-- Opening Marker --

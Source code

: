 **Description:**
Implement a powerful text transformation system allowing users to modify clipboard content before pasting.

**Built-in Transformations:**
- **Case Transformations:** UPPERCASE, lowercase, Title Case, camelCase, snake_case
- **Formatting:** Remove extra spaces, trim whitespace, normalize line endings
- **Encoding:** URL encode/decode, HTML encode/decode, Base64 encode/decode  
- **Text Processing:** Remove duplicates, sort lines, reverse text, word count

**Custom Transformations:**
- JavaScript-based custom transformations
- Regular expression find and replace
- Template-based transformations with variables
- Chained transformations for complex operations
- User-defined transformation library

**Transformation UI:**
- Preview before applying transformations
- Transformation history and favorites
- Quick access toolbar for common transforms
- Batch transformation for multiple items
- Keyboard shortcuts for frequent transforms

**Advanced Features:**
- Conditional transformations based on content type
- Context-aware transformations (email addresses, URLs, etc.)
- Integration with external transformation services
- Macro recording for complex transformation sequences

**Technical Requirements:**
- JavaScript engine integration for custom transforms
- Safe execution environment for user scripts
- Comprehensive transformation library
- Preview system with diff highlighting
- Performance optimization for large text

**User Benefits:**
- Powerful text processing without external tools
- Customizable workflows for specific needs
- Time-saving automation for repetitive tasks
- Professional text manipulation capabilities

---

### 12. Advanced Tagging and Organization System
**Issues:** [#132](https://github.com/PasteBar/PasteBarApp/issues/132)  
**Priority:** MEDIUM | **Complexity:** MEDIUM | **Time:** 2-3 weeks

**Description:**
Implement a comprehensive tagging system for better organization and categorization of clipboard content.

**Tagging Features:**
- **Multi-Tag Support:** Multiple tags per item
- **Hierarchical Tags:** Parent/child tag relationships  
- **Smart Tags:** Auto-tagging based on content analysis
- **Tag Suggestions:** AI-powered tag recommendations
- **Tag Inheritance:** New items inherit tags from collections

-- Closing Marker --

(What to produce)
From the line containing "- **Multi-Tag Support:**" down to the last line of the data above, copy every line exactly; leave out all other lines.

(Reply to the exercise)
- **Multi-Tag Support:** Multiple tags per item
- **Hierarchical Tags:** Parent/child tag relationships  
- **Smart Tags:** Auto-tagging based on content analysis
- **Tag Suggestions:** AI-powered tag recommendations
- **Tag Inheritance:** New items inherit tags from collections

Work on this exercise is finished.